Marc Cooper, vice president of new ventures, said seismic has been
shot and mapping is under way.
He said
EnCana is looking to bring in a partner in the next six-nine months,
or farm it out before.
"Prudent
risk management is required," he said.
It's required
because exploring in Greenland's waters is hardly cheap, even though
it does not face the rigors that sea ice presents. The Statoil well
drilled in 2002 is said to have tabbed out in the neighborhood of
$25 million (U.S.). Both Christiansen and Olsen said the high cost,
however, was due mainly to normal technical problems and cannot
be related to ice. The summer wells drilled offshore West Greenland
do not have to face the rigors of sea ice, which is a very different
issue from icebergs, according to Cooper.
The Greenland
ice sheet is thousands of meters thick — and constantly shedding
enormous icebergs into the surrounding seas.
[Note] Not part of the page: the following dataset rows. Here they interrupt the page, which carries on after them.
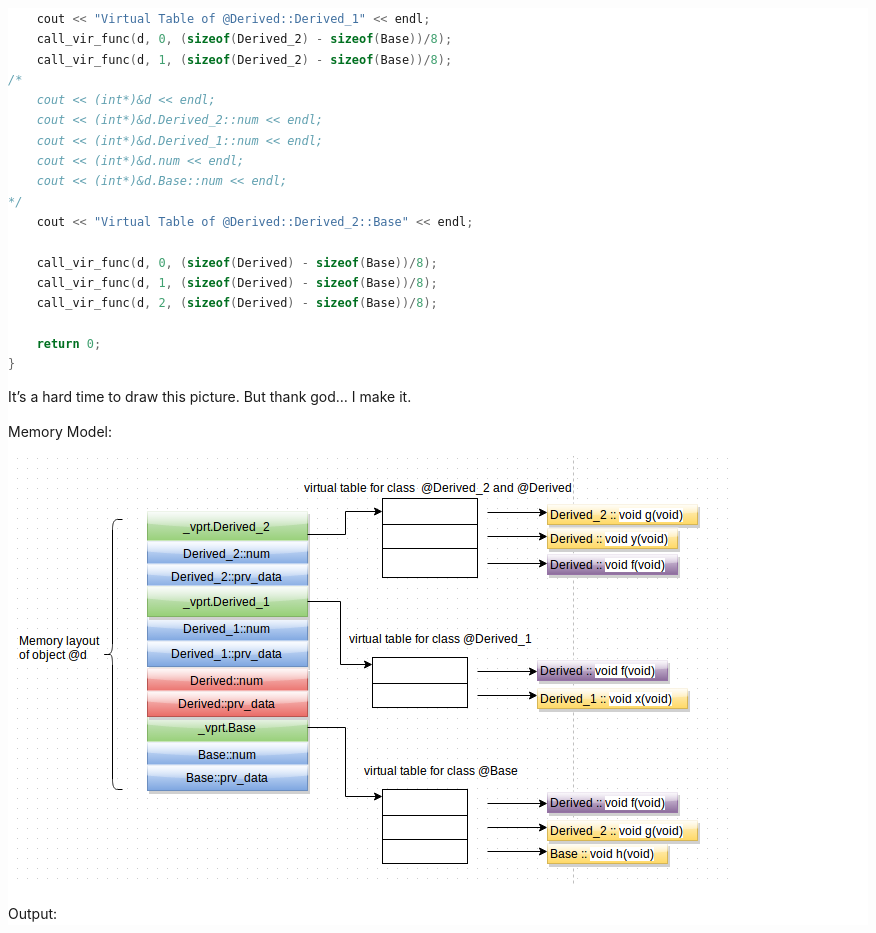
 ``` C++
    cout << "Virtual Table of @Derived::Derived_1" << endl;
    call_vir_func(d, 0, (sizeof(Derived_2) - sizeof(Base))/8);
    call_vir_func(d, 1, (sizeof(Derived_2) - sizeof(Base))/8);
/*
    cout << (int*)&d << endl;
    cout << (int*)&d.Derived_2::num << endl;
    cout << (int*)&d.Derived_1::num << endl;
    cout << (int*)&d.num << endl;
    cout << (int*)&d.Base::num << endl;
*/
    cout << "Virtual Table of @Derived::Derived_2::Base" << endl;

    call_vir_func(d, 0, (sizeof(Derived) - sizeof(Base))/8);
    call_vir_func(d, 1, (sizeof(Derived) - sizeof(Base))/8);
    call_vir_func(d, 2, (sizeof(Derived) - sizeof(Base))/8);

    return 0;
}
```

It’s a hard time to draw this picture. But thank god… I make it.

Memory Model:

![images](/images/img_for_2015_06_12/diamond_inheritance.png)

Output:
The icebergs initially
head north before turning south in Baffin Bay, then move down the
Labrador coast to end up off Newfoundland.
"The big
question is how do you deal with ice," he said.
For example,
while the Hibernia Field in the North Atlantic can be worked year-round,
areas of sea ice can only be worked in the summer months.
"If I find
a field that could only produce for six months a year," he said,
"the economics get pretty difficult."
Cooper
said possible scenarios in relatively shallow waters might include
subsea completions with a tie back to the coast.
Successful
experiences at BP and ExxonMobil's Sakhalin Island project off eastern
Siberia — as well as prospects in the MacKenzie Delta being explored
by EnCana and PetroCanada, and others — are adding to the knowledge
bank of how to deal with difficulties posed by the high latitudes.
But getting
back to risk management, a large factor is defining, as closely
as possible, if the risk is commensurate with the reward.
That's
what Gautier and the Circum-Arctic international consortium of governments
and industry are going to try to quantify. Gautier said the goals
are to provide a scientifically grounded view of the resources,
make available compiled original tectonic and stratigraphic maps
and an oil source rock compilation.
The goal
is to release results in 2007 — the International Polar Year.